**Brief:** In the entries below, find the lines with the word "kappa" and copy them.

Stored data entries
+ + + +
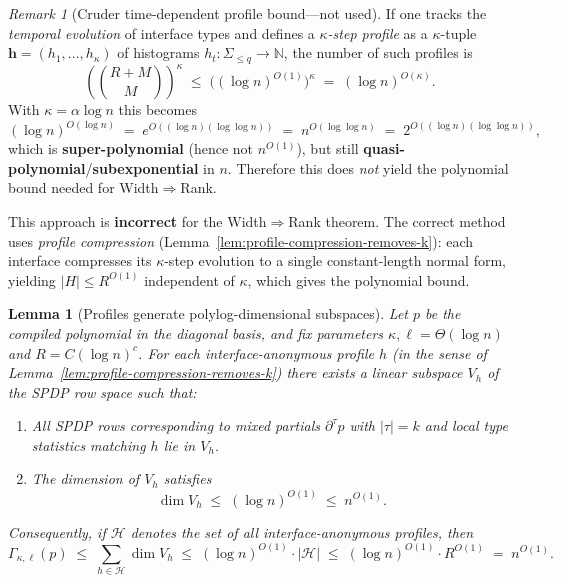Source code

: \documentclass[12pt]{article}
\newtheorem{lemma}[theorem]{Lemma}
\theoremstyle{definition}
\theoremstyle{definition}
\theoremstyle{remark}
\newtheorem{remark}{Remark}
\theoremstyle{remark}
\begin{document}
\begin{remark}[Cruder time-dependent profile bound---not used]
\label{rem:profile-count-deprecated}
If one tracks the \emph{temporal evolution} of interface types and defines a
\emph{$\kappa$-step profile} as a $\kappa$-tuple $\mathbf{h}=(h_1,\dots,h_\kappa)$ of
histograms $h_t:\Sigma_{\le q}\to\mathbb{N}$, the number of such profiles is
\[
  \left( \binom{R+M}{M} \right)^\kappa
  \;\le\; \bigl((\log n)^{O(1)}\bigr)^\kappa
  \;=\; (\log n)^{O(\kappa)}.
\]
With $\kappa=\alpha\log n$ this becomes
\[
(\log n)^{O(\log n)} \;=\; e^{O((\log n)(\log\log n))}
\;=\; n^{O(\log\log n)} \;=\; 2^{O((\log n)(\log\log n))},
\]
which is \textbf{super-polynomial} (hence not $n^{O(1)}$), but still
\textbf{quasi-polynomial}/\textbf{subexponential} in $n$. Therefore this does
\emph{not} yield the polynomial bound needed for Width$\Rightarrow$Rank.

This approach is \textbf{incorrect} for the Width$\Rightarrow$Rank theorem.
The correct method uses \emph{profile compression}
(Lemma~\ref{lem:profile-compression-removes-k}): each interface compresses its
$\kappa$-step evolution to a single constant-length normal form, yielding
$|H| \le R^{O(1)}$ independent of $\kappa$, which gives the polynomial bound.
\end{remark}

\begin{lemma}[Profiles generate polylog-dimensional subspaces]
\label{lem:profile-subspace}
Let $p$ be the compiled polynomial in the diagonal basis, and fix parameters
$\kappa,\ell = \Theta(\log n)$ and $R = C (\log n)^c$. For each interface-anonymous
profile $h$ (in the sense of
Lemma~\ref{lem:profile-compression-removes-k}) there exists a linear subspace
$V_{h}$ of the SPDP row space such that:
\begin{enumerate}
  \item All SPDP rows corresponding to mixed partials $\partial^{\tau} p$ with
  $|\tau| = k$ and local type statistics matching $h$ lie in
  $V_{h}$.
  \item The dimension of $V_{h}$ satisfies
  \[
    \dim V_{h} \;\le\; (\log n)^{O(1)} \;\le\; n^{O(1)}.
  \]
\end{enumerate}
Consequently, if $\mathcal{H}$ denotes the set of all interface-anonymous
profiles, then
\[
  \Gamma_{\kappa,\ell}(p) \;\le\; \sum_{h \in \mathcal{H}} \dim V_{h}
  \;\le\; (\log n)^{O(1)} \cdot |\mathcal{H}|
  \;\le\; (\log n)^{O(1)} \cdot R^{O(1)}
  \;=\; n^{O(1)}.
\]
\end{lemma}
\end{document}
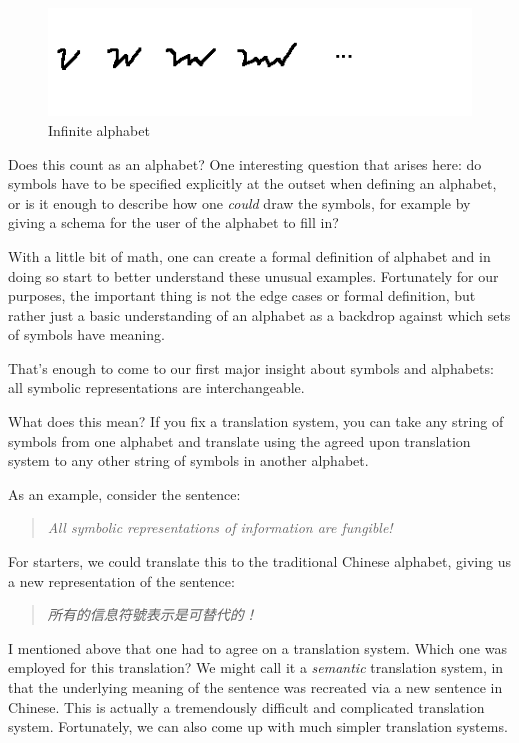 \documentclass[UTF8]{book}
\begin{document}
\begin{CJK}{UTF8}{gbsn}
\begin{figure}[H]
\centering
\includegraphics[width=0.8\linewidth]{infinite-alphabet}
\caption{Infinite alphabet}
\end{figure}

Does this count as an alphabet? One interesting question that arises here: do symbols have to be specified explicitly at the outset when defining an alphabet, or is it enough to describe how one \emph{could} draw the symbols, for example by giving a schema for the user of the alphabet to fill in?

With a little bit of math, one can create a formal definition of alphabet and in doing so start to better understand these unusual examples. Fortunately for our purposes, the important thing is not the edge cases or formal definition, but rather just a basic understanding of an alphabet as a backdrop against which sets of symbols have meaning.

That's enough to come to our first major insight about symbols and alphabets: all symbolic representations are interchangeable.

What does this mean? If you fix a translation system, you can take any string of symbols from one alphabet and translate using the agreed upon translation system to any other string of symbols in another alphabet.

As an example, consider the sentence:

\begin{quotation}
\centering
\emph{All symbolic representations of information are fungible!}
\end{quotation}

For starters, we could translate this to the traditional Chinese alphabet, giving us a new representation of the sentence:

\begin{quotation}
\centering
\emph{所有的信息符號表示是可替代的！}
\end{quotation}

I mentioned above that one had to agree on a translation system.  Which one was employed for this translation? We might call it a \emph{semantic} translation system, in that the underlying meaning of the sentence was recreated via a new sentence in Chinese. This is actually a tremendously difficult and complicated translation system. Fortunately, we can also come up with much simpler translation systems.


\end{CJK}
\end{document}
+ + + +
**Task output:**
\emph{$\kappa$-step profile} as a $\kappa$-tuple $\mathbf{h}=(h_1,\dots,h_\kappa)$ of
  \left( \binom{R+M}{M} \right)^\kappa
  \;\le\; \bigl((\log n)^{O(1)}\bigr)^\kappa
  \;=\; (\log n)^{O(\kappa)}.
With $\kappa=\alpha\log n$ this becomes
$\kappa$-step evolution to a single constant-length normal form, yielding
$|H| \le R^{O(1)}$ independent of $\kappa$, which gives the polynomial bound.
$\kappa,\ell = \Theta(\log n)$ and $R = C (\log n)^c$. For each interface-anonymous
  \Gamma_{\kappa,\ell}(p) \;\le\; \sum_{h \in \mathcal{H}} \dim V_{h}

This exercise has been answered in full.